Application of probabilistic methods to Mount Wilson Ca H&K data confirms robustness of the inactive branch
The existence of "activity branches", that is stellar cycles clustering in groups that show linear dependencies as function of rotation, has been debated for years. Such dependencies have crucial implications on how to explain stellar magnetism in terms of dynamo theory. In this study we applied novel time series analysis techniques to one of the longest stellar activity database.

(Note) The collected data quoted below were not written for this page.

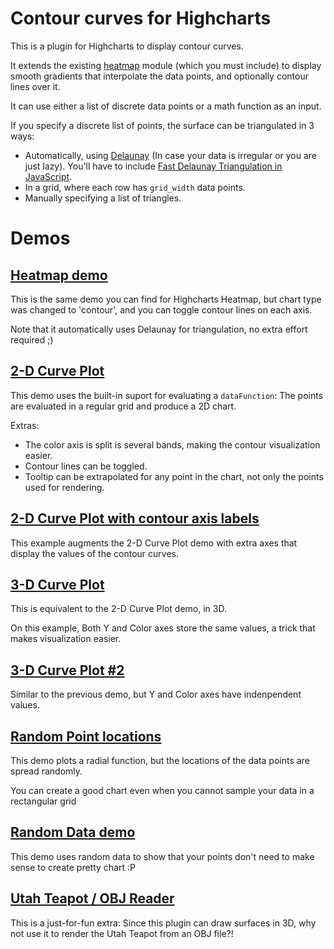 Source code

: Contour curves for Highcharts
=============================

This is a plugin for Highcharts to display contour curves.

It extends the existing [heatmap](http://www.highcharts.com/maps/demo/heatmap) module (which you must include) to display smooth gradients that interpolate the data points, and optionally contour lines over it.

It can use either a list of discrete data points or a math function as an input.

If you specify a discrete list of points, the surface can be triangulated in 3 ways:
- Automatically, using [Delaunay](http://en.wikipedia.org/wiki/Delaunay_triangulation) (In case your data is irregular or you are just lazy). You'll have to include [Fast Delaunay Triangulation in JavaScript](https://github.com/ironwallaby/delaunay).
- In a grid, where each row has `grid_width` data points.
- Manually specifying a list of triangles.



Demos
=====

[Heatmap demo](https://jsfiddle.net/8kk6ggtq/)
--------------------

This is the same demo you can find for Highcharts Heatmap, but chart type was changed to 'contour', and you can toggle contour lines on each axis.

Note that it automatically uses Delaunay for triangulation, no extra effort required ;)


[2-D Curve Plot](https://jsfiddle.net/mk43z2cg/)
------------------------
This demo uses the built-in suport for evaluating a `dataFunction`: The points are evaluated in a regular grid and produce a 2D chart.

Extras:
- The color axis is split is several bands, making the contour visualization easier.
- Contour lines can be toggled.
- Tooltip can be extrapolated for any point in the chart, not only the points used for rendering.


[2-D Curve Plot with contour axis labels](https://jsfiddle.net/u1qd5362/)
------------------------
This example augments the 2-D Curve Plot demo with extra axes that display the values of the contour curves.


[3-D Curve Plot](https://jsfiddle.net/b2vvuq7a/)
--------------------
This is equivalent to the 2-D Curve Plot demo, in 3D.

On this example, Both Y and Color axes store the same values, a trick that makes visualization easier.


[3-D Curve Plot #2](https://jsfiddle.net/7dt9d9oq/)
--------------------
Similar to the previous demo, but Y and Color axes have indenpendent values.


[Random Point locations](https://jsfiddle.net/nd49scnx/)
------------------------
This demo plots a radial function, but the locations of the data points are spread randomly.

You can create a good chart even when you cannot sample your data in a rectangular grid


[Random Data demo](https://jsfiddle.net/naq8uwLL/)
--------------------
This demo uses random data to show that your points don't need to make sense to create pretty chart :P


[Utah Teapot / OBJ Reader](https://jsfiddle.net/9kkx26ev/)
--------------------
This is a just-for-fun extra: Since this plugin can draw surfaces in 3D, why not use it to render the Utah Teapot from an OBJ file?!
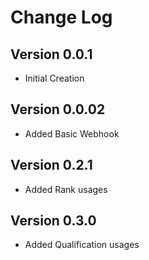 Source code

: # Change Log

## Version 0.0.1

- Initial Creation

## Version 0.0.02

- Added Basic Webhook 

## Version 0.2.1

- Added Rank usages

## Version 0.3.0

- Added Qualification usages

The existence of "activity branches", that is stellar cycles clustering in groups that show linear dependencies as function of rotation, has been debated for years. Such dependencies have crucial implications on how to explain stellar magnetism in terms of dynamo theory. In this study we applied novel time series analysis techniques (Olspert et al., 2018, A&A, 615, A111 for a Bayesian generalised Lomb-Scargle periodogram with trend) to one of the longest stellar activity database. We confirmed the clustering into inactive (solar-like) and active stars using a Gaussian mixture model. The inactive population exhibits a robust, positive slope in the activity diagram, while the previously claimed positive trend in the active population does not exist according to our analysis. Comparing to cycle data inferred for even more active stars (see the study of Lehtinen et al., 2016, A&A, 588, A38), the data is consistent with a negative trend that smoothly continues from active to super active stars. Hence, the positive slope for the inactive cluster, hosting the Sun itself, remains enigmatic for the prevailing solar dynamo paradigms, inexplicable by both the flux-transport concept and the classical turbulent dynamo mechanism.